## Aim of the exercise:
Drop the pictures and restate the rest of the listing word for word.

=== Begin Enclosure ===

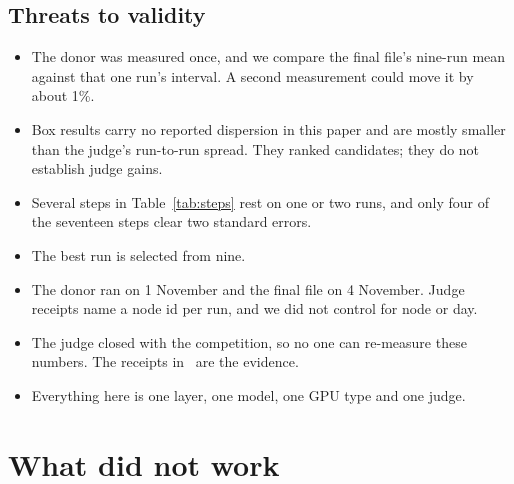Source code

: \documentclass[11pt]{article}
\begin{document}
\subsection{Threats to validity}

\begin{itemize}
  \item The donor was measured once, and we compare the final file's nine-run mean
  against that one run's interval. A second measurement could move it by about
  1\%.
  \item Box results carry no reported dispersion in this paper and are mostly
  smaller than the judge's run-to-run spread. They ranked candidates; they do not
  establish judge gains.
  \item Several steps in Table~\ref{tab:steps} rest on one or two runs, and only
  four of the seventeen steps clear two standard errors.
  \item The best run is selected from nine.
  \item The donor ran on 1 November and the final file on 4 November. Judge
  receipts name a node id per run, and we did not control for node or day.
  \item The judge closed with the competition, so no one can re-measure these
  numbers. The receipts in~\cite{repo} are the evidence.
  \item Everything here is one layer, one model, one GPU type and one judge.
\end{itemize}

\section{What did not work}
\label{sec:negative}
\end{document}
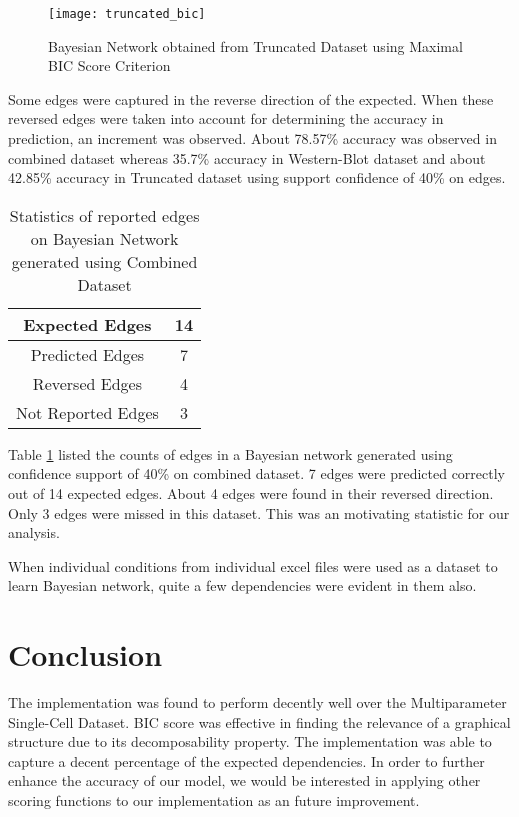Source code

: \documentclass[conference]{IEEEtran}
\begin{document}
\begin{figure}[h]
\centering
\texttt{[image: truncated\_bic]}
\label{fig6}
\caption{Bayesian Network obtained from Truncated Dataset using Maximal BIC Score Criterion}
\end{figure}
\par
Some edges were captured in the reverse direction of the expected. When these reversed edges were taken into account for determining the accuracy in prediction, an increment was observed. About 78.57\% accuracy was observed in combined dataset whereas 35.7\% accuracy in Western-Blot dataset and about 42.85\% accuracy in Truncated dataset using support confidence of 40\% on edges.

\renewcommand{\arraystretch}{1.5}
\begin{table}[h!]
\centering
\begin{tabular}{||c | c||} 
 \hline
 Expected Edges & 14 \\ 
 \hline
 Predicted Edges & 7 \\
 \hline
 Reversed Edges & 4 \\
 \hline
 Not Reported Edges & 3 \\
 \hline
\end{tabular}
\bigskip
\caption{Statistics of reported edges on Bayesian Network generated using Combined Dataset}
\label{table1}
\end{table}

\par
Table \ref{table1} listed the counts of edges in a Bayesian network generated using confidence support of 40\% on combined dataset. 7 edges were predicted correctly out of 14 expected edges. About 4 edges were found in their reversed direction. Only 3 edges were missed in this dataset. This was an motivating statistic for our analysis.
\par
When individual conditions from individual excel files were used as a dataset to learn Bayesian network, quite a few dependencies were evident in them also.


\section{Conclusion}
The implementation was found to perform decently well over the Multiparameter Single-Cell Dataset. BIC score was effective in finding the relevance of a graphical structure due to its decomposability property. The implementation was able to capture a decent percentage of the expected dependencies. In order to further enhance the accuracy of our model, we would be interested in applying other scoring functions to our implementation as an future improvement.



\ifCLASSOPTIONcaptionsoff
  \newpage
\fi

\nocite{*}


\end{document}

=== End Enclosure ===

## Result:
Source code

: \documentclass[11pt]{article}
\begin{document}
\subsection{Threats to validity}

\begin{itemize}
  \item The donor was measured once, and we compare the final file's nine-run mean
  against that one run's interval. A second measurement could move it by about
  1\%.
  \item Box results carry no reported dispersion in this paper and are mostly
  smaller than the judge's run-to-run spread. They ranked candidates; they do not
  establish judge gains.
  \item Several steps in Table~\ref{tab:steps} rest on one or two runs, and only
  four of the seventeen steps clear two standard errors.
  \item The best run is selected from nine.
  \item The donor ran on 1 November and the final file on 4 November. Judge
  receipts name a node id per run, and we did not control for node or day.
  \item The judge closed with the competition, so no one can re-measure these
  numbers. The receipts in~\cite{repo} are the evidence.
  \item Everything here is one layer, one model, one GPU type and one judge.
\end{itemize}

\section{What did not work}
\label{sec:negative}
\end{document}
Source code

: \documentclass[conference]{IEEEtran}
\begin{document}
\begin{figure}[h]
\centering
\texttt{[image: truncated\_bic]}
\label{fig6}
\caption{Bayesian Network obtained from Truncated Dataset using Maximal BIC Score Criterion}
\end{figure}
\par
Some edges were captured in the reverse direction of the expected. When these reversed edges were taken into account for determining the accuracy in prediction, an increment was observed. About 78.57\% accuracy was observed in combined dataset whereas 35.7\% accuracy in Western-Blot dataset and about 42.85\% accuracy in Truncated dataset using support confidence of 40\% on edges.

\renewcommand{\arraystretch}{1.5}
\begin{table}[h!]
\centering
\begin{tabular}{||c | c||} 
 \hline
 Expected Edges & 14 \\ 
 \hline
 Predicted Edges & 7 \\
 \hline
 Reversed Edges & 4 \\
 \hline
 Not Reported Edges & 3 \\
 \hline
\end{tabular}
\bigskip
\caption{Statistics of reported edges on Bayesian Network generated using Combined Dataset}
\label{table1}
\end{table}

\par
Table \ref{table1} listed the counts of edges in a Bayesian network generated using confidence support of 40\% on combined dataset. 7 edges were predicted correctly out of 14 expected edges. About 4 edges were found in their reversed direction. Only 3 edges were missed in this dataset. This was an motivating statistic for our analysis.
\par
When individual conditions from individual excel files were used as a dataset to learn Bayesian network, quite a few dependencies were evident in them also.


\section{Conclusion}
The implementation was found to perform decently well over the Multiparameter Single-Cell Dataset. BIC score was effective in finding the relevance of a graphical structure due to its decomposability property. The implementation was able to capture a decent percentage of the expected dependencies. In order to further enhance the accuracy of our model, we would be interested in applying other scoring functions to our implementation as an future improvement.



\ifCLASSOPTIONcaptionsoff
  \newpage
\fi

\nocite{*}


\end{document}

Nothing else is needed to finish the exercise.